Ground covers are versatile plants for any garden. Ground covers are often easy to grow, spreading plants that help suppress weeds while adding texture to your garden. They can be used to minimize turf space and generally require little upkeep. Many can take some foot-traffic and most are fairly inexpensive. In sloped areas, ground covers can be used to reduce erosion.

Liriope (also sometimes referred to as lilyturf) is a commonly used, grasslike ground cover growing to about 12-16 inches tall. It tolerates most growing conditions, and blooms purple (or white, depending on the variety) spikes of blooms in spring. It is evergreen, though looks best when cut back in early spring. Liriope muscari is a clumping form that comes in both green and variegated varieties. Liriope spicata is similar, but has slightly narrower leaves and a spreading habit.

Mondo grass is similar in appearance to liriope though perhaps not as vigorous of a grower. A slower growing cousin to liriope, Mondo grass appreciates part sun conditions. A dwarf variety exists that grows to only 2-4 inches tall and is a perfect solution for areas you do not want to mow. Black mondo grass has near black foliage and can be a showy accent in a plant bed, and is especially nice in a contemporary garden.

Pachysandra is another evergreen ground cover that is commonly used. It prefers shady conditions and grows 8-12 inches high, forming a carpet of green foliage. In spring, it has small white flowers that aren’t particularly showy, but nice none the less. Pachysandra is good for sloped areas, though may have difficulty holding soil before spreading and filling it.

An alternative shade ground cover is sarcococca (Himalayan sweetbox). A shrubby, evergreen, shade-loving plant, sarcococca blooms with fragrant flowers in late winter and grows to 1-2 feet tall. Sarcococca does best in humusy soil and will not thrive in poor soils as readily as pachysandra.

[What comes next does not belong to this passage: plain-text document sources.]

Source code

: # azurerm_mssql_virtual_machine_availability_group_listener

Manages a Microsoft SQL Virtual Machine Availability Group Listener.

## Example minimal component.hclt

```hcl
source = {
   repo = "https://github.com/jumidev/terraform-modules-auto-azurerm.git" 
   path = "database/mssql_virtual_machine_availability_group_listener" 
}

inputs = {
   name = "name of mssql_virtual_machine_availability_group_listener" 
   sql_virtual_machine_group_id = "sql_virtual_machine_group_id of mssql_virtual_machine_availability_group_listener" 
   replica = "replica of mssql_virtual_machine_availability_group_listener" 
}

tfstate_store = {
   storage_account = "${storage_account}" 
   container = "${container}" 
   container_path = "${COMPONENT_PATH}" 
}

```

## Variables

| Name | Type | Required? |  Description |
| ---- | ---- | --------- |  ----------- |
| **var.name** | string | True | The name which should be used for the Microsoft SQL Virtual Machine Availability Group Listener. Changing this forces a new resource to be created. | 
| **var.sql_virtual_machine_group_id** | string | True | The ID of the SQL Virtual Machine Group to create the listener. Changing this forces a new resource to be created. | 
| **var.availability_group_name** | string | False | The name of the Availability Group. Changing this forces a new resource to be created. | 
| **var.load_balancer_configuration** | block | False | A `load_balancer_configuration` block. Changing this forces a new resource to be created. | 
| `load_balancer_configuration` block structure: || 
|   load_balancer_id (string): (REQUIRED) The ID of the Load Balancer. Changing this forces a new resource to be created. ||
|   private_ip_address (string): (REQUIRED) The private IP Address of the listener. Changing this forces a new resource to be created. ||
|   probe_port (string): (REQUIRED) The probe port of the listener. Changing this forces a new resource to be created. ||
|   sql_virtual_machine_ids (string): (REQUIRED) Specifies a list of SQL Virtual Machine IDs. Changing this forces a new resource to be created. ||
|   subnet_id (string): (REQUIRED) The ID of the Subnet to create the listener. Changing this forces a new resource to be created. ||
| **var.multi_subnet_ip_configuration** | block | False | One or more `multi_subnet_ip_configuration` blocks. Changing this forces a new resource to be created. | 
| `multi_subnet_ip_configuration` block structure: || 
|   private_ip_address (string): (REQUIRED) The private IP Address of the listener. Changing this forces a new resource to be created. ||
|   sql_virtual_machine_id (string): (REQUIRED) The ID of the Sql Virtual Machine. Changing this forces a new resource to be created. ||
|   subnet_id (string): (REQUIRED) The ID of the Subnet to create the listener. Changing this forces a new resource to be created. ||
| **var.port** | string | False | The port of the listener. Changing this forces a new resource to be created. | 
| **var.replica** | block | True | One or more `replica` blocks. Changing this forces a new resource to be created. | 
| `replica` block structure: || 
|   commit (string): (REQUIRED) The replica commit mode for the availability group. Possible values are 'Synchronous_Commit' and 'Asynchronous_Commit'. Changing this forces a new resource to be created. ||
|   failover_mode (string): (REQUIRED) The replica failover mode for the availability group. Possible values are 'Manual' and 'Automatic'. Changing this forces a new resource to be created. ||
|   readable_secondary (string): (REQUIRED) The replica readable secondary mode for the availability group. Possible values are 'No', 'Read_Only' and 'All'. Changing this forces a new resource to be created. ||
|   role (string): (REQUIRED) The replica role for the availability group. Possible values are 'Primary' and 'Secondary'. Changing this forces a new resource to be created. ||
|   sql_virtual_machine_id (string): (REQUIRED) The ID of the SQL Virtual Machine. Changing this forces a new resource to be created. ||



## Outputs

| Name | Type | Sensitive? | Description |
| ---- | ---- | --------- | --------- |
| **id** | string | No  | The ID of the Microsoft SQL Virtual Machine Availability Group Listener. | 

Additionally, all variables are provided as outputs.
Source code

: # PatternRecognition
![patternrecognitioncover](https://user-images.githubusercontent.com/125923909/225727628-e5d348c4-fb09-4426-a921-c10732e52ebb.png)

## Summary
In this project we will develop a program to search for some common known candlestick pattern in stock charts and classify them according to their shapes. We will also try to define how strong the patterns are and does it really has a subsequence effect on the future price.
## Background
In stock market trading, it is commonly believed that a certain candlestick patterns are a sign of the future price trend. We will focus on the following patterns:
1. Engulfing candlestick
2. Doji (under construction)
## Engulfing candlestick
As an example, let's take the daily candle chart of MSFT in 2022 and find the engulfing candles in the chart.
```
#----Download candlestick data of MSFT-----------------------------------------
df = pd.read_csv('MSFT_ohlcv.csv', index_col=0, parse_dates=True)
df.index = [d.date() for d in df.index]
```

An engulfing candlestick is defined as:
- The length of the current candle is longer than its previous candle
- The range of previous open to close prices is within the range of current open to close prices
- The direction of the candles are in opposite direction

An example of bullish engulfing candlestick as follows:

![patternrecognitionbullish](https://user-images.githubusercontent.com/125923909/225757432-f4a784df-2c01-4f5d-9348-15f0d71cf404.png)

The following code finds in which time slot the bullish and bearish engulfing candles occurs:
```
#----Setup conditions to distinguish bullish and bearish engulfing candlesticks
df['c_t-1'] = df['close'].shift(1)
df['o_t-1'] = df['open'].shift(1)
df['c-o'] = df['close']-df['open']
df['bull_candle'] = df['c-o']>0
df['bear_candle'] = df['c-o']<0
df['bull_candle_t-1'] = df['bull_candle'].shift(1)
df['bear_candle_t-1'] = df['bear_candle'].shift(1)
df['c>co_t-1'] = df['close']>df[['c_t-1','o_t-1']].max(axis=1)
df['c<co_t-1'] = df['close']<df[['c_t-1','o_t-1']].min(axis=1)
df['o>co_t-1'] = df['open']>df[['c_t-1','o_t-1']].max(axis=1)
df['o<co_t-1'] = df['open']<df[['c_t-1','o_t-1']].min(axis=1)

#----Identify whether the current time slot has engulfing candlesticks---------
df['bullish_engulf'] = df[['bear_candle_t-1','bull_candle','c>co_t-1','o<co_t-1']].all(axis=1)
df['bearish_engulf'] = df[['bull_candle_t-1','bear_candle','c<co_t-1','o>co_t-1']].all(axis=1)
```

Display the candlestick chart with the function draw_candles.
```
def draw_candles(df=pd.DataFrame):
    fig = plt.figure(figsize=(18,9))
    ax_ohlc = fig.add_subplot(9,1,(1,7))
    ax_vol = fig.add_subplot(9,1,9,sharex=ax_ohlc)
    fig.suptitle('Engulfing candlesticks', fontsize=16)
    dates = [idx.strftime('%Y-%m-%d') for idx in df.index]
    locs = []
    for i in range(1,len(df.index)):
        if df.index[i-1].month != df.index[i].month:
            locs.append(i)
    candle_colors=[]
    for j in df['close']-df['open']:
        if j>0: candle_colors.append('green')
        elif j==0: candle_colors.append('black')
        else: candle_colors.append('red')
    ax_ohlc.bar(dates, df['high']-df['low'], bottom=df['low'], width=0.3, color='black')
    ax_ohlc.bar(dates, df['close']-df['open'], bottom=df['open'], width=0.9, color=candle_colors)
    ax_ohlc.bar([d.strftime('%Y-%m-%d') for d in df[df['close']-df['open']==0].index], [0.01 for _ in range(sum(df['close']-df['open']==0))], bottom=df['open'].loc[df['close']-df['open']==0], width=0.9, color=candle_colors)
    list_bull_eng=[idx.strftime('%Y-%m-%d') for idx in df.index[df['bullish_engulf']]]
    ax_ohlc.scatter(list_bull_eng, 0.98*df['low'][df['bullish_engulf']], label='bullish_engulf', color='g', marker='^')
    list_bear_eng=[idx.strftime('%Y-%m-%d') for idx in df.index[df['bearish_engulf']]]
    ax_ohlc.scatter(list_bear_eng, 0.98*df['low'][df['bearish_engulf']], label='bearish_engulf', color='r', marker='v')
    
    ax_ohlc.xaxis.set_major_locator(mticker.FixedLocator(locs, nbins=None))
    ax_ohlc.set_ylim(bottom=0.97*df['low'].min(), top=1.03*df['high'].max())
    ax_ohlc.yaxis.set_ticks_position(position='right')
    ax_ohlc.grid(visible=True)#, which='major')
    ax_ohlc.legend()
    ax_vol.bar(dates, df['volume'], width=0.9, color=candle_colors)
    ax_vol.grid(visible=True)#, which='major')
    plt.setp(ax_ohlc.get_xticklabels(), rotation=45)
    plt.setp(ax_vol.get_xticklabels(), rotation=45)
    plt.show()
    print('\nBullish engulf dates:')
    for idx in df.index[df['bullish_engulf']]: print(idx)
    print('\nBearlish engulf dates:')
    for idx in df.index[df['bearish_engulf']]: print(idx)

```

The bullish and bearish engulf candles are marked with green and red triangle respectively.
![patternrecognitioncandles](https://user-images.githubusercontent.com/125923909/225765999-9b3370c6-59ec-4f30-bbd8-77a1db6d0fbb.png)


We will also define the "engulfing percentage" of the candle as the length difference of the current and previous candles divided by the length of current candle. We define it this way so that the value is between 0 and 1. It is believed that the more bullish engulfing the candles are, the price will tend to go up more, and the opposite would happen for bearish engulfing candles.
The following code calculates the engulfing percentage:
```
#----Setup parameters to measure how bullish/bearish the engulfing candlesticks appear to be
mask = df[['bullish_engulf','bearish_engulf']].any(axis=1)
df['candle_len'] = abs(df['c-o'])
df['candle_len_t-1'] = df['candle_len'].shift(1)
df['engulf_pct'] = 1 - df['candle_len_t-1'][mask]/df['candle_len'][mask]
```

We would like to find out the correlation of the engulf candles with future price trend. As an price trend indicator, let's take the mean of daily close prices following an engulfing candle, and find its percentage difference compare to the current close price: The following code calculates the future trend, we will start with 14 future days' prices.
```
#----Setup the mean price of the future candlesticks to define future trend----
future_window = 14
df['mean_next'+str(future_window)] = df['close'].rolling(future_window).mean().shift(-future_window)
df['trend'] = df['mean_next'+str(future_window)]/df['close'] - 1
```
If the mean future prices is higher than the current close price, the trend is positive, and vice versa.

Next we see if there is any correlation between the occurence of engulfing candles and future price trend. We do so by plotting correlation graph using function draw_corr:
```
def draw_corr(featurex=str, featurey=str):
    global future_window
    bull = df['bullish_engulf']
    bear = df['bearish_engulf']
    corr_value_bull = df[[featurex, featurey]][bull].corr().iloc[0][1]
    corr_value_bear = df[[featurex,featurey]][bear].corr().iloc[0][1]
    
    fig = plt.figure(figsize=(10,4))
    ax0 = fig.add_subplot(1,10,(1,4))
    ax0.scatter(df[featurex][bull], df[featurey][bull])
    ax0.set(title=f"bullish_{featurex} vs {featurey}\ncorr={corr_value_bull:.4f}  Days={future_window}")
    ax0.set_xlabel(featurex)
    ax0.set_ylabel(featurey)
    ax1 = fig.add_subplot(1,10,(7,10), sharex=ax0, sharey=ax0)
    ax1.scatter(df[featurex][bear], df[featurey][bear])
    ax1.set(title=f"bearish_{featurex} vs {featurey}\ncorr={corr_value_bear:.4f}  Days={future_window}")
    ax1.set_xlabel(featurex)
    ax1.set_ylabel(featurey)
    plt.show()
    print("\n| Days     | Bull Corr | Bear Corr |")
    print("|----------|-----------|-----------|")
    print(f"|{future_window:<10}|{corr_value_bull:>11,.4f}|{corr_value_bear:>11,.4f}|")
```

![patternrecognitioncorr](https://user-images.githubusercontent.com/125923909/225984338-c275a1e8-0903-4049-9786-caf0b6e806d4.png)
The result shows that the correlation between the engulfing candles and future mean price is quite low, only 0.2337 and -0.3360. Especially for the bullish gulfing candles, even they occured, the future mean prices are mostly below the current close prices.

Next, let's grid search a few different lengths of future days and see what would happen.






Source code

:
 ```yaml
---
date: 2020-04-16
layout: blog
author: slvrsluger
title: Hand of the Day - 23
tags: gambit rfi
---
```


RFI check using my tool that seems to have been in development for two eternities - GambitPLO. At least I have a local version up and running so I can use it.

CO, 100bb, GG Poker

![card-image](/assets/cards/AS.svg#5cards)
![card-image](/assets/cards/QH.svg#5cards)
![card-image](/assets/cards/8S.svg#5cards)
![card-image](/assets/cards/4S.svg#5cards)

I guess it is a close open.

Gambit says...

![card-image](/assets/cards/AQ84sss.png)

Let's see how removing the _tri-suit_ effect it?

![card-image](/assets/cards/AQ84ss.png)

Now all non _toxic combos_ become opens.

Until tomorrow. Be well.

Vinca (periwinkle) is a groundcover that tolerates a wide range of conditions from shade to sun. Also evergreen, vinca is a low growing (about 2-6 inches tall) with long, trailing stems and round leaves. Vinca has striking, blue-purple flowers in early spring. Vinca is another good option for areas with erosion issues.

Though ivy is often used and thrives as a ground cover, it should be planted only with careful consideration. Ivy is extremely difficult to remove from the garden and grows aggressively. That said, it is a good plant to use when little else will grow, or on large slopes where retention is needed and it can grow freely without impeding on garden space.

While these ground covers are perhaps the most widely used, it is by no means an exhaustive list. Creeping thyme, Virginia creeper, ajuga and mazus are just a few of the many others to consider. If you are trying to find a ground cover for a particular space, look to your local nursery for suggestions specific to your needs.